Readers in Council,
The Japan Times,
5-4, Shibaura 4-chome,
Minato-ku, Tokyo 108-0023
I recently had conversations with several Japanese friends about Japanese DPJ lawmaker Marutei Tsurunen. What interests me is that no Japanese I spoke to can avoid modifying Mr. Tsurunen’s identity by mentioning his foreign birth. Admittedly, his Finnish origin is one of his most noted and notable features. But I am more concerned with his social and political ideas than with anything else, which is how it ought to be, I think.
When I asked my friends, “Do you know this man?” and showed them a photograph, their immediate reply was that he was a “foreigner”in the National Diet.

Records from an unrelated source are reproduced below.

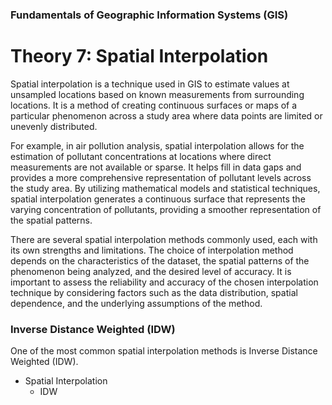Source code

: 
### Fundamentals of Geographic Information Systems (GIS)

# Theory 7: Spatial Interpolation

Spatial interpolation is a technique used in GIS to estimate values at unsampled locations based on known measurements from surrounding locations. It is a method of creating continuous surfaces or maps of a particular phenomenon across a study area where data points are limited or unevenly distributed.

For example, in air pollution analysis, spatial interpolation allows for the estimation of pollutant concentrations at locations where direct measurements are not available or sparse. It helps fill in data gaps and provides a more comprehensive representation of pollutant levels across the study area. By utilizing mathematical models and statistical techniques, spatial interpolation generates a continuous surface that represents the varying concentration of pollutants, providing a smoother representation of the spatial patterns.

There are several spatial interpolation methods commonly used, each with its own strengths and limitations. The choice of interpolation method depends on the characteristics of the dataset, the spatial patterns of the phenomenon being analyzed, and the desired level of accuracy. It is important to assess the reliability and accuracy of the chosen interpolation technique by considering factors such as the data distribution, spatial dependence, and the underlying assumptions of the method.

### Inverse Distance Weighted (IDW)
One of the most common spatial interpolation methods is Inverse Distance Weighted (IDW). 
- Spatial Interpolation
	- IDW

<!--stackedit_data:
eyJoaXN0b3J5IjpbLTkxODk4NDk3LC0xODI2NjEzMDQwXX0=
-->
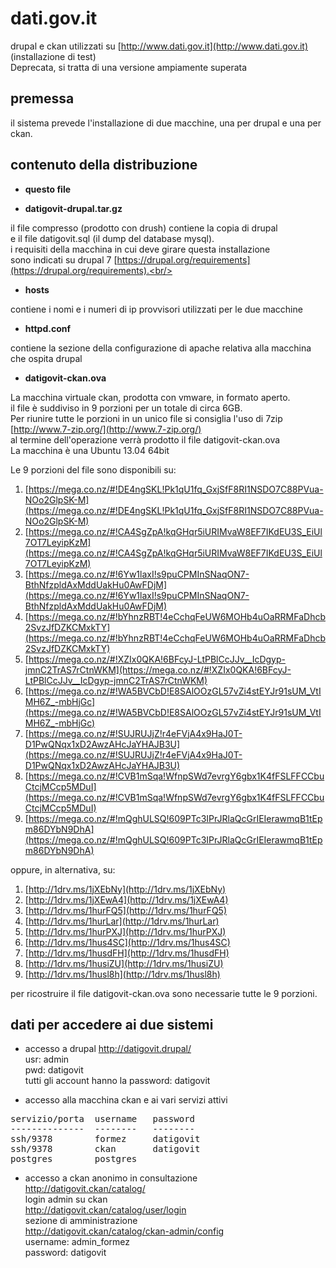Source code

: dati.gov.it
===========
drupal e ckan utilizzati su [http://www.dati.gov.it](http://www.dati.gov.it)<br/> 
(installazione di test)<br/> 
Deprecata, si tratta di una versione ampiamente superata

premessa
--------
il sistema prevede l'installazione di due macchine, una per drupal e una per ckan.

contenuto della distribuzione
-----------------------------

- **questo file**
	
- **datigovit-drupal.tar.gz**

il file compresso (prodotto con drush) contiene la copia di drupal<br/>
e il file datigovit.sql (il dump del database mysql).<br/>
i requisiti della macchina in cui deve girare questa installazione<br/>
sono indicati su drupal 7 [https://drupal.org/requirements](https://drupal.org/requirements).<br/>

- **hosts**

contiene i nomi e i numeri di ip provvisori utilizzati per le due macchine
	
- **httpd.conf**

contiene la sezione della configurazione di apache relativa alla macchina che ospita drupal

- **datigovit-ckan.ova**

La macchina virtuale ckan, prodotta con vmware, in formato aperto.<br/>
il file è suddiviso in 9 porzioni per un totale di circa 6GB.<br/>
Per riunire tutte le porzioni in un unico file si consiglia l'uso di 7zip [http://www.7-zip.org/](http://www.7-zip.org/)<br/>
al termine dell'operazione verrà prodotto il file datigovit-ckan.ova<br/>
La macchina è una Ubuntu 13.04 64bit

Le 9 porzioni del file sono disponibili su:

1. [https://mega.co.nz/#!DE4ngSKL!Pk1qU1fq_GxjSfF8RI1NSDO7C88PVua-NOo2GlpSK-M](https://mega.co.nz/#!DE4ngSKL!Pk1qU1fq_GxjSfF8RI1NSDO7C88PVua-NOo2GlpSK-M)
2. [https://mega.co.nz/#!CA4SgZpA!kqGHqr5iURIMvaW8EF7IKdEU3S_EiUl7OT7LeyipKzM](https://mega.co.nz/#!CA4SgZpA!kqGHqr5iURIMvaW8EF7IKdEU3S_EiUl7OT7LeyipKzM)
3. [https://mega.co.nz/#!6Yw1laxI!s9puCPMInSNaqON7-BthNfzpldAxMddUakHu0AwFDjM](https://mega.co.nz/#!6Yw1laxI!s9puCPMInSNaqON7-BthNfzpldAxMddUakHu0AwFDjM)
4. [https://mega.co.nz/#!bYhnzRBT!4eCchqFeUW6MOHb4uOaRRMFaDhcb2SvzJfDZKCMxkTY](https://mega.co.nz/#!bYhnzRBT!4eCchqFeUW6MOHb4uOaRRMFaDhcb2SvzJfDZKCMxkTY)
5. [https://mega.co.nz/#!XZIx0QKA!6BFcyJ-LtPBlCcJJv__IcDgyp-jmnC2TrAS7rCtnWKM](https://mega.co.nz/#!XZIx0QKA!6BFcyJ-LtPBlCcJJv__IcDgyp-jmnC2TrAS7rCtnWKM)
6. [https://mega.co.nz/#!WA5BVCbD!E8SAlOOzGL57vZi4stEYJr91sUM_VtIMH6Z_-mbHjGc](https://mega.co.nz/#!WA5BVCbD!E8SAlOOzGL57vZi4stEYJr91sUM_VtIMH6Z_-mbHjGc)
7. [https://mega.co.nz/#!SUJRUJjZ!r4eFVjA4x9HaJ0T-D1PwQNqx1xD2AwzAHcJaYHAJB3U](https://mega.co.nz/#!SUJRUJjZ!r4eFVjA4x9HaJ0T-D1PwQNqx1xD2AwzAHcJaYHAJB3U)
8. [https://mega.co.nz/#!CVB1mSqa!WfnpSWd7evrgY6gbx1K4fFSLFFCCbuCtcjMCcp5MDuI](https://mega.co.nz/#!CVB1mSqa!WfnpSWd7evrgY6gbx1K4fFSLFFCCbuCtcjMCcp5MDuI)
9. [https://mega.co.nz/#!mQghULSQ!609PTc3IPrJRlaQcGrIEIerawmqB1tEpm86DYbN9DhA](https://mega.co.nz/#!mQghULSQ!609PTc3IPrJRlaQcGrIEIerawmqB1tEpm86DYbN9DhA)

oppure, in alternativa, su:

1. [http://1drv.ms/1jXEbNy](http://1drv.ms/1jXEbNy)
2. [http://1drv.ms/1jXEwA4](http://1drv.ms/1jXEwA4)
3. [http://1drv.ms/1hurFQ5](http://1drv.ms/1hurFQ5)
4. [http://1drv.ms/1hurLar](http://1drv.ms/1hurLar)
5. [http://1drv.ms/1hurPXJ](http://1drv.ms/1hurPXJ)
6. [http://1drv.ms/1hus4SC](http://1drv.ms/1hus4SC)
7. [http://1drv.ms/1husdFH](http://1drv.ms/1husdFH)
8. [http://1drv.ms/1husiZU](http://1drv.ms/1husiZU)
9. [http://1drv.ms/1husl8h](http://1drv.ms/1husl8h)

per ricostruire il file datigovit-ckan.ova sono necessarie tutte le 9 porzioni.

dati per accedere ai due sistemi
--------------------------------

- accesso a drupal
http://datigovit.drupal/<br/>
usr: admin<br/>
pwd: datigovit<br/>
tutti gli account hanno la password: datigovit<br/>

- accesso alla macchina ckan e ai vari servizi attivi
<pre>servizio/porta  username   password
--------------  --------   --------
ssh/9378        formez     datigovit
ssh/9378        ckan       datigovit
postgres        postgres</pre>

- accesso a ckan anonimo in consultazione<br/>
http://datigovit.ckan/catalog/<br/>
login admin su ckan<br/>
http://datigovit.ckan/catalog/user/login<br/>
sezione di amministrazione<br/>
http://datigovit.ckan/catalog/ckan-admin/config<br/>
username: admin_formez<br/>
password: datigovit<br/>
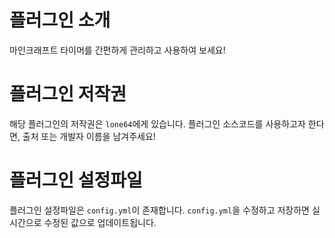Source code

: # 플러그인 소개
마인크래프트 타이머를 간편하게 관리하고 사용하여 보세요!

# 플러그인 저작권
해당 플러그인의 저작권은 `lone64`에게 있습니다.
플러그인 소스코드를 사용하고자 한다면, 출처 또는 개발자 이름을 남겨주세요!

# 플러그인 설정파일
플러그인 설정파일은 `config.yml`이 존재합니다.
`config.yml`을 수정하고 저장하면 실시간으로 수정된 값으로 업데이트됩니다.
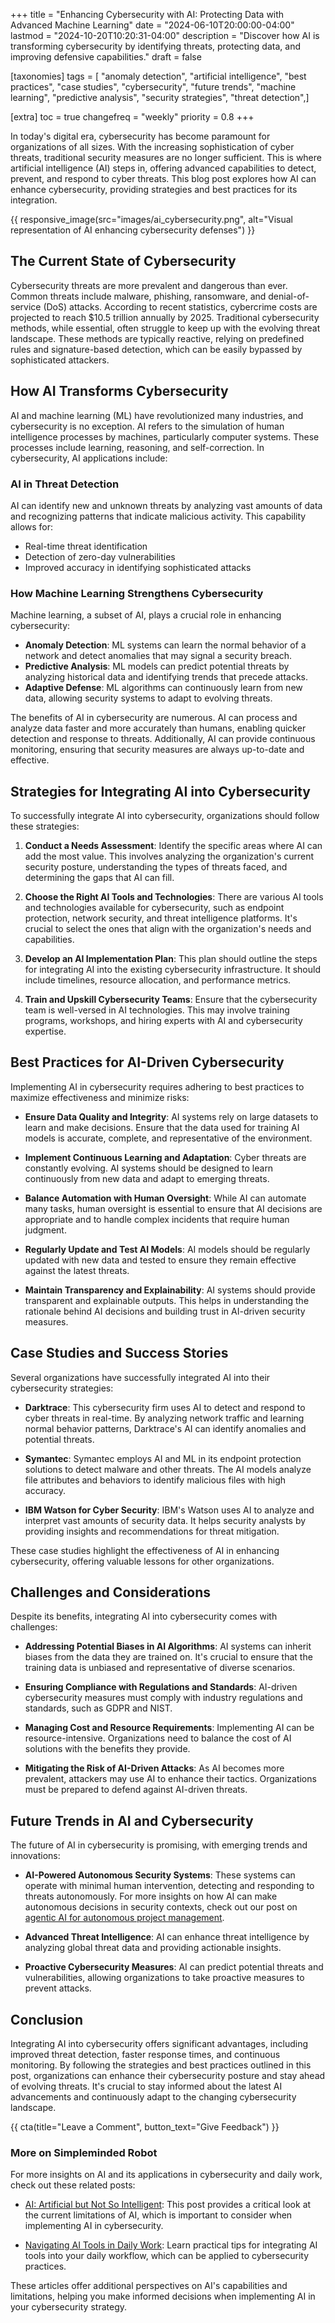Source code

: +++
title = "Enhancing Cybersecurity with AI: Protecting Data with Advanced Machine Learning"
date = "2024-06-10T20:00:00-04:00"
lastmod = "2024-10-20T10:20:31-04:00"
description = "Discover how AI is transforming cybersecurity by identifying threats, protecting data, and improving defensive capabilities."
draft = false

[taxonomies]
tags = [ "anomaly detection", "artificial intelligence", "best practices", "case studies", "cybersecurity", "future trends", "machine learning", "predictive analysis", "security strategies", "threat detection",]

[extra]
toc = true
changefreq = "weekly"
priority = 0.8
+++

In today's digital era, cybersecurity has become paramount for organizations of all sizes. With the increasing sophistication of cyber threats, traditional security measures are no longer sufficient. This is where artificial intelligence (AI) steps in, offering advanced capabilities to detect, prevent, and respond to cyber threats. This blog post explores how AI can enhance cybersecurity, providing strategies and best practices for its integration.

<!--more-->

{{ responsive_image(src="images/ai_cybersecurity.png", alt="Visual representation of AI enhancing cybersecurity defenses") }}

## The Current State of Cybersecurity

Cybersecurity threats are more prevalent and dangerous than ever. Common threats include malware, phishing, ransomware, and denial-of-service (DoS) attacks. According to recent statistics, cybercrime costs are projected to reach $10.5 trillion annually by 2025. Traditional cybersecurity methods, while essential, often struggle to keep up with the evolving threat landscape. These methods are typically reactive, relying on predefined rules and signature-based detection, which can be easily bypassed by sophisticated attackers.

## How AI Transforms Cybersecurity

AI and machine learning (ML) have revolutionized many industries, and cybersecurity is no exception. AI refers to the simulation of human intelligence processes by machines, particularly computer systems. These processes include learning, reasoning, and self-correction. In cybersecurity, AI applications include:

### AI in Threat Detection

AI can identify new and unknown threats by analyzing vast amounts of data and recognizing patterns that indicate malicious activity. This capability allows for:

- Real-time threat identification
- Detection of zero-day vulnerabilities
- Improved accuracy in identifying sophisticated attacks

### How Machine Learning Strengthens Cybersecurity

Machine learning, a subset of AI, plays a crucial role in enhancing cybersecurity:

- **Anomaly Detection**: ML systems can learn the normal behavior of a network and detect anomalies that may signal a security breach.
- **Predictive Analysis**: ML models can predict potential threats by analyzing historical data and identifying trends that precede attacks.
- **Adaptive Defense**: ML algorithms can continuously learn from new data, allowing security systems to adapt to evolving threats.

The benefits of AI in cybersecurity are numerous. AI can process and analyze data faster and more accurately than humans, enabling quicker detection and response to threats. Additionally, AI can provide continuous monitoring, ensuring that security measures are always up-to-date and effective.

## Strategies for Integrating AI into Cybersecurity

To successfully integrate AI into cybersecurity, organizations should follow these strategies:

1. **Conduct a Needs Assessment**: Identify the specific areas where AI can add the most value. This involves analyzing the organization's current security posture, understanding the types of threats faced, and determining the gaps that AI can fill.

2. **Choose the Right AI Tools and Technologies**: There are various AI tools and technologies available for cybersecurity, such as endpoint protection, network security, and threat intelligence platforms. It's crucial to select the ones that align with the organization's needs and capabilities.

3. **Develop an AI Implementation Plan**: This plan should outline the steps for integrating AI into the existing cybersecurity infrastructure. It should include timelines, resource allocation, and performance metrics.

4. **Train and Upskill Cybersecurity Teams**: Ensure that the cybersecurity team is well-versed in AI technologies. This may involve training programs, workshops, and hiring experts with AI and cybersecurity expertise.

## Best Practices for AI-Driven Cybersecurity

Implementing AI in cybersecurity requires adhering to best practices to maximize effectiveness and minimize risks:

- **Ensure Data Quality and Integrity**: AI systems rely on large datasets to learn and make decisions. Ensure that the data used for training AI models is accurate, complete, and representative of the environment.

- **Implement Continuous Learning and Adaptation**: Cyber threats are constantly evolving. AI systems should be designed to learn continuously from new data and adapt to emerging threats.

- **Balance Automation with Human Oversight**: While AI can automate many tasks, human oversight is essential to ensure that AI decisions are appropriate and to handle complex incidents that require human judgment.

- **Regularly Update and Test AI Models**: AI models should be regularly updated with new data and tested to ensure they remain effective against the latest threats.

- **Maintain Transparency and Explainability**: AI systems should provide transparent and explainable outputs. This helps in understanding the rationale behind AI decisions and building trust in AI-driven security measures.

## Case Studies and Success Stories

Several organizations have successfully integrated AI into their cybersecurity strategies:

- **Darktrace**: This cybersecurity firm uses AI to detect and respond to cyber threats in real-time. By analyzing network traffic and learning normal behavior patterns, Darktrace's AI can identify anomalies and potential threats.

- **Symantec**: Symantec employs AI and ML in its endpoint protection solutions to detect malware and other threats. The AI models analyze file attributes and behaviors to identify malicious files with high accuracy.

- **IBM Watson for Cyber Security**: IBM's Watson uses AI to analyze and interpret vast amounts of security data. It helps security analysts by providing insights and recommendations for threat mitigation.

These case studies highlight the effectiveness of AI in enhancing cybersecurity, offering valuable lessons for other organizations.

## Challenges and Considerations

Despite its benefits, integrating AI into cybersecurity comes with challenges:

- **Addressing Potential Biases in AI Algorithms**: AI systems can inherit biases from the data they are trained on. It's crucial to ensure that the training data is unbiased and representative of diverse scenarios.

- **Ensuring Compliance with Regulations and Standards**: AI-driven cybersecurity measures must comply with industry regulations and standards, such as GDPR and NIST.

- **Managing Cost and Resource Requirements**: Implementing AI can be resource-intensive. Organizations need to balance the cost of AI solutions with the benefits they provide.

- **Mitigating the Risk of AI-Driven Attacks**: As AI becomes more prevalent, attackers may use AI to enhance their tactics. Organizations must be prepared to defend against AI-driven threats.

## Future Trends in AI and Cybersecurity

The future of AI in cybersecurity is promising, with emerging trends and innovations:

- **AI-Powered Autonomous Security Systems**: These systems can operate with minimal human intervention, detecting and responding to threats autonomously. For more insights on how AI can make autonomous decisions in security contexts, check out our post on [agentic AI for autonomous project management](@/agentic-ai-autonomous-project-management.md).

- **Advanced Threat Intelligence**: AI can enhance threat intelligence by analyzing global threat data and providing actionable insights.

- **Proactive Cybersecurity Measures**: AI can predict potential threats and vulnerabilities, allowing organizations to take proactive measures to prevent attacks.

## Conclusion

Integrating AI into cybersecurity offers significant advantages, including improved threat detection, faster response times, and continuous monitoring. By following the strategies and best practices outlined in this post, organizations can enhance their cybersecurity posture and stay ahead of evolving threats. It's crucial to stay informed about the latest AI advancements and continuously adapt to the changing cybersecurity landscape.

{{ cta(title="Leave a Comment", button_text="Give Feedback") }}

### More on Simpleminded Robot

For more insights on AI and its applications in cybersecurity and daily work, check out these related posts:

- [AI: Artificial but Not So Intelligent](@/ai-artificial-but-not-so-intelligent.md): This post provides a critical look at the current limitations of AI, which is important to consider when implementing AI in cybersecurity.

- [Navigating AI Tools in Daily Work](@/navigating-ai-tools-daily-work.md): Learn practical tips for integrating AI tools into your daily workflow, which can be applied to cybersecurity practices.

These articles offer additional perspectives on AI's capabilities and limitations, helping you make informed decisions when implementing AI in your cybersecurity strategy.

I said, “No, he is Japanese” (present tense), “not a foreigner.”
“But he is from Finland.”
“But he is Japanese” (present tense, again) now.”
In conversation people often make the mistake of replying with what they think you want to know or hear, without addressing the conversation topic directly. Or, they cloud conversation topics by volunteering more information than is asked for, or that is even necessary. In the case of Mr. Tsurunen, I was stressing that he is Japanese (naturalized), but my speaking partners could ot/would not budge beyond his blue eyes and white skin. What he “is” is Japanese, not Finnish. Nationality is, or ought to be a matter of citizenship alone, not of ethnicity or race, and I think it does Japanese people good to see Japanese with different faces. You might say that the face of Japan is changing these days, but the truth is that the notion of a “homogenous” society was never anything but a myth anyway.
The government of Japan awards passports to its citizens, including naturalized citizens, equally. I mean, all passport holders are equally Japanese. Naturalized citizens are not less Japanese, unless one wants to admit the existence of different classes of citizenship. And I think that would be a shameful and morally bankrupt admission.
Similarly, my children are not “half”Japanese. They are entirely, completely Japanese. In fact, they are 200%, not 50%, because they possess two passports. Everyone else is “half.”
Published on Sunday, August 20, 2006 as “Challenge for the naturalized.”